Les championnats du monde de boxe entrent dans leur dernière ligne droite à Hambourg. Une deuxième série de demi-finales est au programme de ce vendredi 1er septembre. Les titres mondiaux se joueront samedi dans le décor un rien vieillot de la Sporthalle. Place au sport, donc. Au moins sur le ring.
En coulisses, une autre forme de combat se dispute entre le président de l’AIBA, le Taïwanais CK Wu, et le camp de ses opposants, mené par le Canadien Pat Faccio et l’Italien Franco Falcinelli. En poste depuis 2006, réélu à l’unanimité en 2014, le premier est attaqué depuis plusieurs semaines par les seconds avec un acharnement peu fréquent dans le monde pourtant souvent agité du mouvement sportif international.
En juillet dernier, une majorité des membres du comité exécutif de l’AIBA a tenté de pousser CK Wu à la démission. En vain. Depuis, les opposants ont constitué un comité exécutif intérimaire (IMC), puis empêché le personnel de l’organisation d’accéder au siège fédéral à Lausanne. Les deux camps ont saisi la justice vaudoise. A la veille de la fin des Mondiaux masculins 2017, où en est-on? Explications et état des lieux.
Que reproche l’opposition au président CK WU? Officiellement, sa gestion financière de l’AIBA. L’organisation internationale présente une saine trésorerie, avec 6 millions d’euros en banque, et l’assurance d’une dizaine de millions d’euros de recettes en marketing événementiel, après avoir bouclé jusqu’en 2021 ses appels d’offres pour l’organisation des Mondiaux masculins, féminins et juniors. Elle a signé au cours des derniers mois des contrats de partenariat avec le constructeur automobile chinois Borgward, la société chinoise Alisport, filiale du groupe Alibaba, et l’équipementier Adidas. Mais son endettement est considérable.
En cause, deux sombres dossiers. Le premier concerne un prêt de 10 millions d’euros accordé plusieurs années en arrière par une société d’Azerbaïdjan pour le financement de la version américaine de la WSB, le circuit professionnel de l’AIBA. Un remboursement échelonné avait été récemment négocié par l’AIBA. Mais, mauvaise surprise, le préteur azéri a tourné sa veste et veut désormais récupérer sa mise en une seule fois. Un revirement qui pourrait être purement politique.
La deuxième affaire porte sur un investissement de 19 millions de dollars réalisé par une société de Hong Kong, FCIT, dans le cadre du développement de BMA, la filiale de l’AIBA spécialisée dans le marketing et les droits commerciaux. Seul ennui, mais de taille: BMA a fait un flop. L’AIBA est en train de la liquider.
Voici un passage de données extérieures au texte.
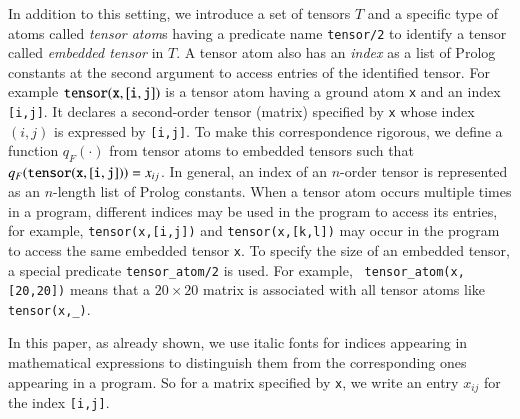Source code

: \documentclass[a4paper]{report}
\newcommand{\mmat}[1]{\mathbf{#1}}
\newcommand{\tensor}{\mbox{\tt tensor}}
\newcommand{\indexfunc}{T}
\begin{document}
In addition to this  setting, we introduce a set of  tensors $T$ and a
specific type of atoms called  {\em tensor atom\/}s having a predicate
name  {\tt  tensor/2}  to  identify  a  tensor  called  {\em  embedded
	tensor\/} in $T$.  A  tensor atom also has an {\em  index\/} as a list
of Prolog  constants at the second  argument to access entries  of the
identified tensor.   For example  ${\tt tensor(x,[i,j])}$ is  a tensor
atom  having a  ground  atom {\tt  x}  and an  index  {\tt [i,j]}.  It
declares a  second-order tensor  (matrix) specified  by {\tt  x} whose
index $(i,j)$ is expressed by {\tt [i,j]}. To make this correspondence
rigorous,  we define  a  function $q_F(\cdot)$  from  tensor atoms  to
embedded  tensors such  that  $q_F({\tt tensor(x,[i,j])})=x_{ij}$.  In
general,  an  index  of  an  $n$-order tensor  is  represented  as  an
$n$-length  list  of  Prolog  constants. When  a  tensor  atom  occurs
multiple times  in a  program, different  indices may  be used  in the
program to access its entries,  for example, {\tt tensor(x,[i,j])} and
{\tt  tensor(x,[k,l])} may  occur in  the program  to access  the same
embedded tensor {\tt x}.  To specify the size of an embedded tensor, a
special  predicate {\tt  tensor\_atom/2}  is used.  For example,  {\tt
	tensor\_atom(x,[20,20])}  means  that  a  $20  \times  20$  matrix  is
associated with all tensor atoms like {\tt tensor(x,\_)}.

In  this paper,  as already  shown, we  use italic  fonts for  indices
appearing  in mathematical  expressions to  distinguish them  from the
corresponding ones appearing  in a program. So for  a matrix specified
by {\tt x}, we write an entry $x_{ij}$ for the index {\tt [i,j]}.


\end{document}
Mais l’investisseur chinois réclame lui aussi son argent.
Les deux dossiers ne sont pas nouveaux. Les opposants à CK Wu les connaissent de longue date. Ils s’en servent aujourd’hui comme d’un bélier pour faire tomber le président de l’AIBA.
Que peut-il arriver dans les prochaines semaines? Les deux camps ont saisi la justice de Lausanne. Les opposants contestent la légitimité de CK Wu à conserver le pouvoir malgré la défiance de la majorité du comité exécutif. Le président sortant, de son côté, ne reconnait par un comité exécutif intérimaire (IMC) contraire aux statuts de l’organisation. La juge suisse saisie du dossier a entendu les deux parties. Elle ne devrait pas rendre sa décision avant la mi-septembre.
L’opposition réclame la tenue avant la fin de l’année d’un congrès extraordinaire. Elle souhaite l’organiser à Dubaï vers la mi-novembre. Son objectif: forcer l’AIBA à inscrire à l’ordre du jour un vote de confiance sur le président sortant. En face, CK Wu ne semble pas disposé à se plier à un nouveau congrès extraordinaire. Statutairement, il n’en a pas l’obligation.
Dans tous les cas, une assemblée générale élective est prévue en novembre 2018 à Moscou. CK Wu se représentera-t-il? Il n’a pas encore annoncé sa décision.
CK Wu peut-il perdre le pouvoir? Au stade actuel de l’histoire, le dirigeant taïwanais n’est pas directement menacé. Rien ne l’oblige à démissionner. Il semble quasiment exclu que la juge suisse en charge du dossier donne raison à un comité exécutif intérimaire formé à la hussarde, sans respect des textes de l’organisation internationale.
Mais la position de CK Wu semble néanmoins fragilisée. L’opposition ne relâche pas la pression. Elle inonde les fédérations nationales de mails, avec l’espoir d’isoler le président sortant.
Derrière les critiques sur la gouvernance et la gestion de l’AIBA se devine une querelle d’hommes. Avec, en filigrane, le contrôle de la boxe mondiale.